Others participating in the Skin of Color Update 2019 agreed. Heather Woolery-Lloyd, MD, director of ethnic skin care, department of dermatology and cutaneous surgery, University of Miami, also called the rising incidence of CCCA “an epidemic.” She, like Dr. Taylor, emphasized the critical importance of early diagnosis and treatment.
“I tell patients that if we can prevent hair loss over the next 10 years, this is a treatment success,” Dr. Woolery-Lloyd said. Although hair regrowth can be achieved in a minority of patients with treatments such as minoxidil, “the first goal is to prevent hair loss.”

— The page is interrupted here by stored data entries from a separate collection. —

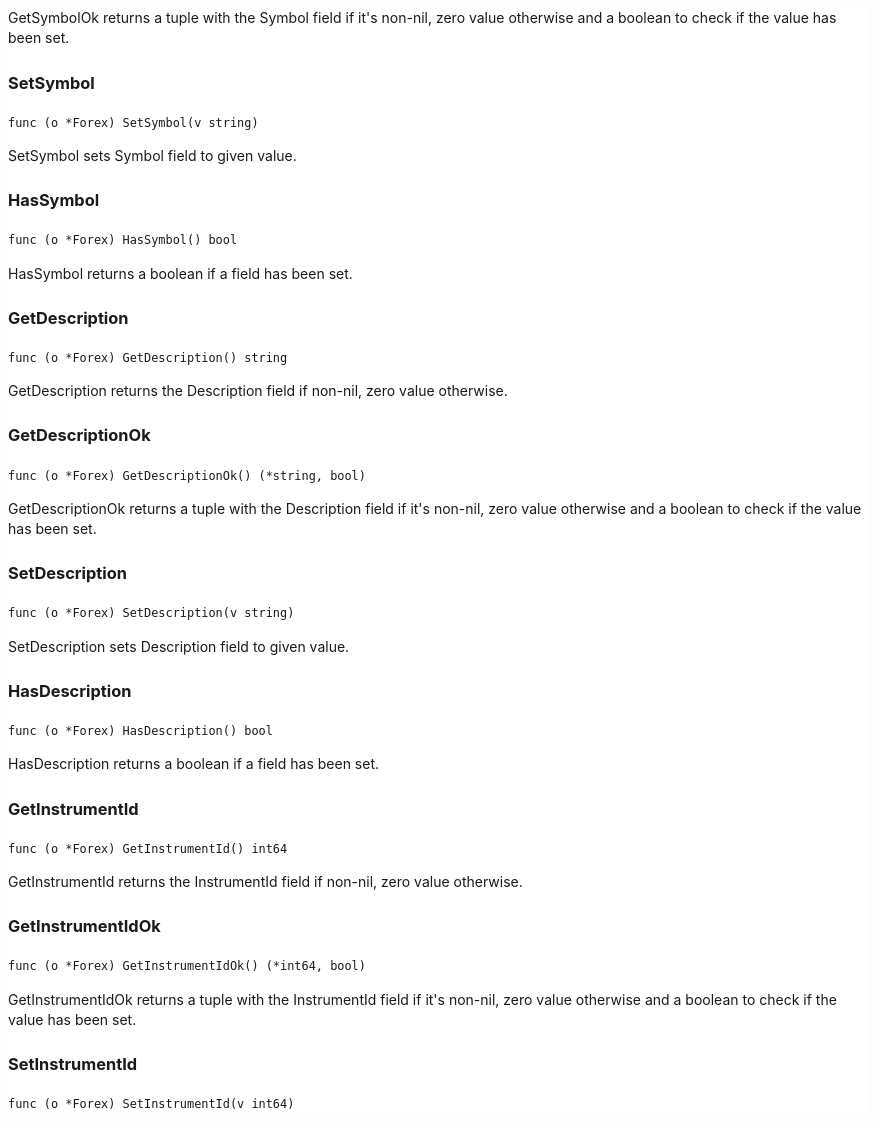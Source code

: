 GetSymbolOk returns a tuple with the Symbol field if it's non-nil, zero value otherwise
and a boolean to check if the value has been set.

### SetSymbol

`func (o *Forex) SetSymbol(v string)`

SetSymbol sets Symbol field to given value.

### HasSymbol

`func (o *Forex) HasSymbol() bool`

HasSymbol returns a boolean if a field has been set.

### GetDescription

`func (o *Forex) GetDescription() string`

GetDescription returns the Description field if non-nil, zero value otherwise.

### GetDescriptionOk

`func (o *Forex) GetDescriptionOk() (*string, bool)`

GetDescriptionOk returns a tuple with the Description field if it's non-nil, zero value otherwise
and a boolean to check if the value has been set.

### SetDescription

`func (o *Forex) SetDescription(v string)`

SetDescription sets Description field to given value.

### HasDescription

`func (o *Forex) HasDescription() bool`

HasDescription returns a boolean if a field has been set.

### GetInstrumentId

`func (o *Forex) GetInstrumentId() int64`

GetInstrumentId returns the InstrumentId field if non-nil, zero value otherwise.

### GetInstrumentIdOk

`func (o *Forex) GetInstrumentIdOk() (*int64, bool)`

GetInstrumentIdOk returns a tuple with the InstrumentId field if it's non-nil, zero value otherwise
and a boolean to check if the value has been set.

### SetInstrumentId

`func (o *Forex) SetInstrumentId(v int64)`
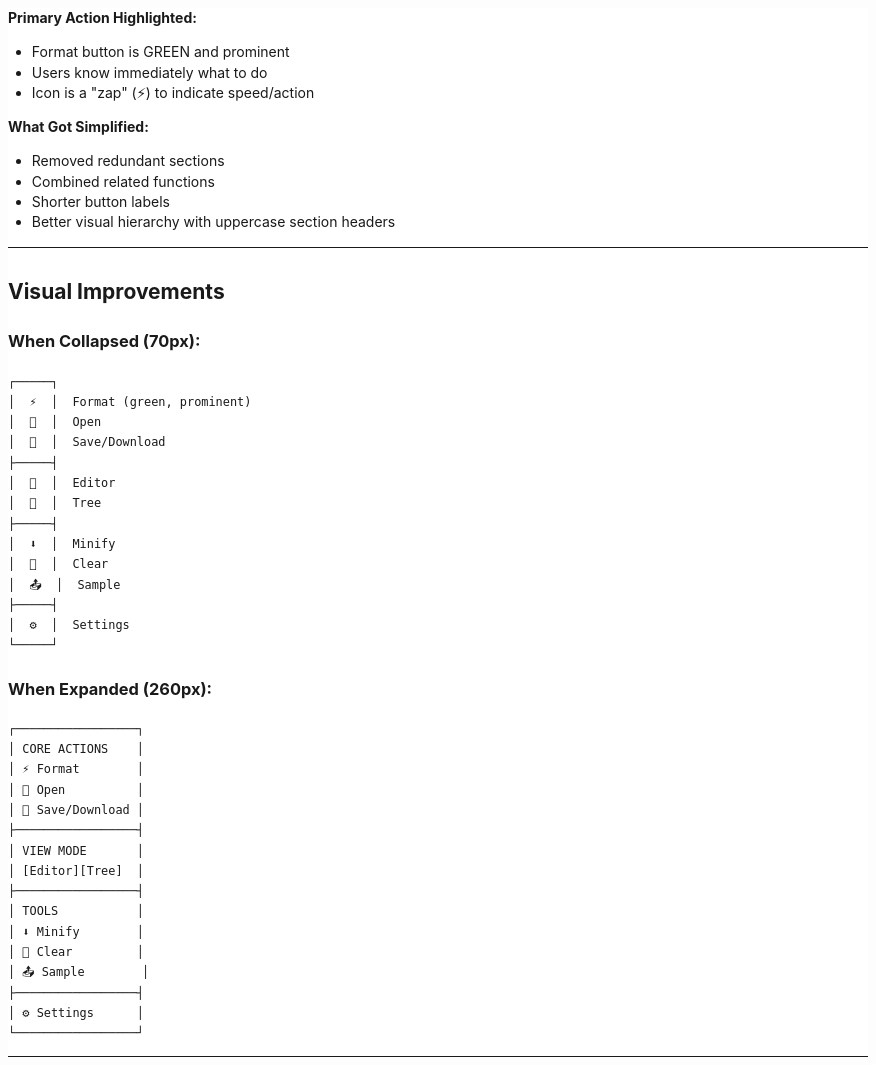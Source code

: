 **Primary Action Highlighted:**
- Format button is GREEN and prominent
- Users know immediately what to do
- Icon is a "zap" (⚡) to indicate speed/action

**What Got Simplified:**
- Removed redundant sections
- Combined related functions
- Shorter button labels
- Better visual hierarchy with uppercase section headers

---

## Visual Improvements

### When Collapsed (70px):
```
┌─────┐
│  ⚡  │  Format (green, prominent)
│  📁  │  Open
│  💾  │  Save/Download
├─────┤
│  📄  │  Editor
│  🌲  │  Tree
├─────┤
│  ⬇️  │  Minify
│  🔄  │  Clear
│  📤  │  Sample
├─────┤
│  ⚙️  │  Settings
└─────┘
```

### When Expanded (260px):
```
┌─────────────────┐
│ CORE ACTIONS    │
│ ⚡ Format        │
│ 📁 Open          │
│ 💾 Save/Download │
├─────────────────┤
│ VIEW MODE       │
│ [Editor][Tree]  │
├─────────────────┤
│ TOOLS           │
│ ⬇️ Minify        │
│ 🔄 Clear         │
│ 📤 Sample        │
├─────────────────┤
│ ⚙️ Settings      │
└─────────────────┘
```

---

Upon diagnosis, Dr. Woolery-Lloyd recommends treatment with intralesional triamcinolone and topical steroids immediately, adding other agents, such as oral antibiotics, if needed. Even in cases where CCCA has been identified before hair loss is visible, Dr. Woolery-Lloyd advised immediate therapy. Given that CCCA is a disease of reversible hair loss, she said, “do not take a wait-and-see approach.”
One potential obstacle for early diagnosis of CCCA, shared by other types of alopecia that are common in skin of color, is the failure of many clinicians to employ a standardized diagnosis in this patient population.
“If you do not have tightly coiled hair, it does not mean you cannot understand tightly coiled hair, but you have to learn, and you have to let patients know that you understand and have experience,” said Dr. Taylor, emphasizing the role of reassuring patients so they can be confident in the clinical recommendations.
Part of this reassurance will be derived from “interacting with patients in a culturally competent manner,” Dr. Taylor said. Clinicians must develop comfort and confidence in physically examining the hair and scalp, in asking patients to remove weaves or braids for a thorough inspection, and in avoiding comments that might be misinterpreted. Among these, she advised tactful questions about shampooing to avoid any implication that the clinician is implying inadequate hygiene.
When CCCA is suspected, a “biopsy is important” even in circumstances when the diagnosis seems straightforward. For one reason, a substantial proportion of patients may have a concomitant diagnosis. Dr. Taylor cited data from one study in which nearly 20% of CCCA patients also had traction alopecia and more than 10% had androgenic alopecia. Other coexisting problems identified on biopsy, including infection or seborrheic dermatitis, can help clinicians tailor a more effective intervention.
The initial signs of CCCA are typically hair breakage in the vertex of the scalp, which then expands in a central centrifugal pattern, according to Dr. Taylor. Although not all patients have signs of inflammation, such as itching and pustules, inhibition of inflammation represents the first line of therapy.
Relative to hair in the white population, the hair of black individuals grows more slowly and is more fragile, with greater amounts of breakage, said Dr. Taylor, citing published studies that support these differences. To improve early diagnosis of CCCA, understanding the hair in the black population is the first step for spotting problems in routine physical examinations. It may be this lack of familiarity that is contributing to underdiagnosis of CCCA.
“Almost 70% of African-American patients feel that physicians do not understand their hair,” Dr. Taylor said. “Let’s begin to change that.”
Cautioning that it is too often assumed that hairstyles and hair care, such as relaxants or hot combs, are the source of hair loss in black women, Dr. Taylor advised not to jump to conclusions. As an example, she described a case where weaves, braids, and other strategies were employed to mask alopecia after CCCA developed, not before.
“CCCA is the most important cause of scarring alopecia in African-American women,” Dr. Taylor said. Reiterating that hair loss can be prevented or modified with treatment, she added that this places the emphasis on first obtaining an accurate diagnosis.
Dr. Taylor has a financial relationship with Biersdorf; Dr. Woolery-Lloyd has financial relationships with Allergan, Galderma, Ortho Diagnostics, Pfizer, and Somabella Laboratories.